• [To do] Of the material below, only the lines from the line containing "机器翻译子任务-翻译质量评价<br>" down to the line containing "4、使用Bi-LSTM训练翻" belong in the answer, written out exactly.

╭─ Dataset records

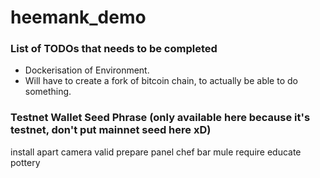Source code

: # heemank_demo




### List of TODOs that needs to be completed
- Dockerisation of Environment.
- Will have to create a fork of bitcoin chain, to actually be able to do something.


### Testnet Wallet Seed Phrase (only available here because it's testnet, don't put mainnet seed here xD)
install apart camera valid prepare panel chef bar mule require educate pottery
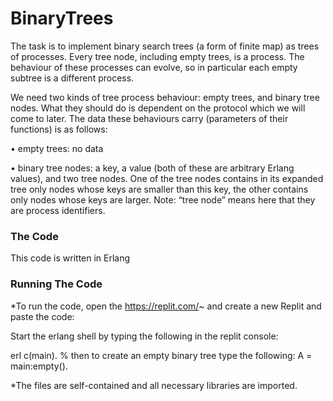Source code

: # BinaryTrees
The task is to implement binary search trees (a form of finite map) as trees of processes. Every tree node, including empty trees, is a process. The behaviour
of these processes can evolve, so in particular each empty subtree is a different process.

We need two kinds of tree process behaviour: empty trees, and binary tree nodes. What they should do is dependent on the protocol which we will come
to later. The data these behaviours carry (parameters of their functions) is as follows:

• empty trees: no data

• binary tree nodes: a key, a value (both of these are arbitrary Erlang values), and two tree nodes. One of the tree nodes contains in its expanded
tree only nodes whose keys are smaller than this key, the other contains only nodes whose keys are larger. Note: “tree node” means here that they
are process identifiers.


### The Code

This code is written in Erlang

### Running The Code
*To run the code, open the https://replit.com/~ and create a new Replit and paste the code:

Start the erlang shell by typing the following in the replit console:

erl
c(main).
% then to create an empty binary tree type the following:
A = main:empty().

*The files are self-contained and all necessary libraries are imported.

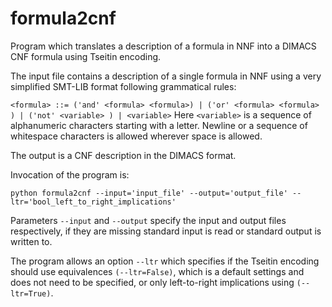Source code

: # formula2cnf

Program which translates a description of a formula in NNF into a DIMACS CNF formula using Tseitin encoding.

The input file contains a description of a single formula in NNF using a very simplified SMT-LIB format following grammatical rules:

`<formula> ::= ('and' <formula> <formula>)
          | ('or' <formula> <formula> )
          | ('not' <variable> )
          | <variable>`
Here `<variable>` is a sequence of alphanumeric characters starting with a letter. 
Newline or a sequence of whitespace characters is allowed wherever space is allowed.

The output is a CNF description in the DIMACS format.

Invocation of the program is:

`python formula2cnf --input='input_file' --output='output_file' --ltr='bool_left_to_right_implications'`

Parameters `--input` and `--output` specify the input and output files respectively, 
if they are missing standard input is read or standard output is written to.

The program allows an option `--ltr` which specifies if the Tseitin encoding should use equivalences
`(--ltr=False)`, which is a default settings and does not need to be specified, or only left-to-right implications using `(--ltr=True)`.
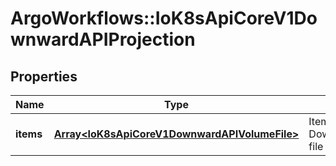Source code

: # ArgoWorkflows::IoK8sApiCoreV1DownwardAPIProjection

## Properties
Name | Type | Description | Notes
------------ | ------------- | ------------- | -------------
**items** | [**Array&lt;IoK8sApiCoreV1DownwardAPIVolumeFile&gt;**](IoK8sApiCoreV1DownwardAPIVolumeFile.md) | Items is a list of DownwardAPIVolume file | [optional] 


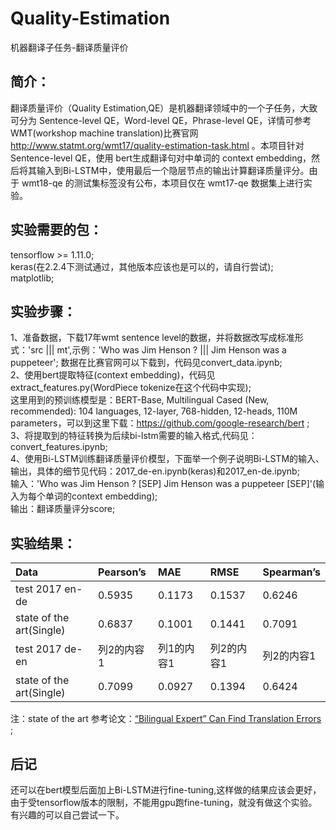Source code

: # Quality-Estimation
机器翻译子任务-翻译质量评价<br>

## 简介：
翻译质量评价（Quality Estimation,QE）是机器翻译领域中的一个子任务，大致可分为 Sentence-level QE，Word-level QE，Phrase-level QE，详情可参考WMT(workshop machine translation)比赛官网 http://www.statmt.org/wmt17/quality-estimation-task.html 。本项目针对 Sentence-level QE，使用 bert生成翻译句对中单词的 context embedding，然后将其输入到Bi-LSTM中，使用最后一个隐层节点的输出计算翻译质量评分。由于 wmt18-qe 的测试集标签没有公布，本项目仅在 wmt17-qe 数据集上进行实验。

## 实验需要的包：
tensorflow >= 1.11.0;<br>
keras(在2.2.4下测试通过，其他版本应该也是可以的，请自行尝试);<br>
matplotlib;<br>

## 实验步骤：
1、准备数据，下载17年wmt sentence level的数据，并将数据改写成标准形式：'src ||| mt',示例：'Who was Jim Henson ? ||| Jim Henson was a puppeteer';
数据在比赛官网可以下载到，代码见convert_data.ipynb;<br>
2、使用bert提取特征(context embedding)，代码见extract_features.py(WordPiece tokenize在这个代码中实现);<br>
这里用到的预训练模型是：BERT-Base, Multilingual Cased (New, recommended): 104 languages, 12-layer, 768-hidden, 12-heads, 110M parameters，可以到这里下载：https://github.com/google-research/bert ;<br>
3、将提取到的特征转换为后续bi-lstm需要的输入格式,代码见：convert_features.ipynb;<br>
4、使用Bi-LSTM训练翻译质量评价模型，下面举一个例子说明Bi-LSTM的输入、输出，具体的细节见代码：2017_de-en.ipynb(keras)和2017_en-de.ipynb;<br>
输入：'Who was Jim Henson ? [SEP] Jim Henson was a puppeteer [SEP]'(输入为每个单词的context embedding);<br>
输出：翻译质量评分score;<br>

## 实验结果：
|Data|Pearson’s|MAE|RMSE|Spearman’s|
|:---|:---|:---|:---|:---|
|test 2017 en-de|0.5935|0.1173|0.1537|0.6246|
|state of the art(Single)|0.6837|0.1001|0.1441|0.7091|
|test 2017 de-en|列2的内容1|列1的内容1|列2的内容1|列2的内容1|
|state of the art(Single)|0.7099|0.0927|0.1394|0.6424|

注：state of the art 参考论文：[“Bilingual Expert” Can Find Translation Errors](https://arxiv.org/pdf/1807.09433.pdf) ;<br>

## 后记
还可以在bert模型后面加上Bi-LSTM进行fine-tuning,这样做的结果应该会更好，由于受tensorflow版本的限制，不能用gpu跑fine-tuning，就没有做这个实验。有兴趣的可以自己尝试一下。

╰─

• [Output]
机器翻译子任务-翻译质量评价<br>

## 简介：
翻译质量评价（Quality Estimation,QE）是机器翻译领域中的一个子任务，大致可分为 Sentence-level QE，Word-level QE，Phrase-level QE，详情可参考WMT(workshop machine translation)比赛官网 http://www.statmt.org/wmt17/quality-estimation-task.html 。本项目针对 Sentence-level QE，使用 bert生成翻译句对中单词的 context embedding，然后将其输入到Bi-LSTM中，使用最后一个隐层节点的输出计算翻译质量评分。由于 wmt18-qe 的测试集标签没有公布，本项目仅在 wmt17-qe 数据集上进行实验。

## 实验需要的包：
tensorflow >= 1.11.0;<br>
keras(在2.2.4下测试通过，其他版本应该也是可以的，请自行尝试);<br>
matplotlib;<br>

## 实验步骤：
1、准备数据，下载17年wmt sentence level的数据，并将数据改写成标准形式：'src ||| mt',示例：'Who was Jim Henson ? ||| Jim Henson was a puppeteer';
数据在比赛官网可以下载到，代码见convert_data.ipynb;<br>
2、使用bert提取特征(context embedding)，代码见extract_features.py(WordPiece tokenize在这个代码中实现);<br>
这里用到的预训练模型是：BERT-Base, Multilingual Cased (New, recommended): 104 languages, 12-layer, 768-hidden, 12-heads, 110M parameters，可以到这里下载：https://github.com/google-research/bert ;<br>
3、将提取到的特征转换为后续bi-lstm需要的输入格式,代码见：convert_features.ipynb;<br>
4、使用Bi-LSTM训练翻译质量评价模型，下面举一个例子说明Bi-LSTM的输入、输出，具体的细节见代码：2017_de-en.ipynb(keras)和2017_en-de.ipynb;<br>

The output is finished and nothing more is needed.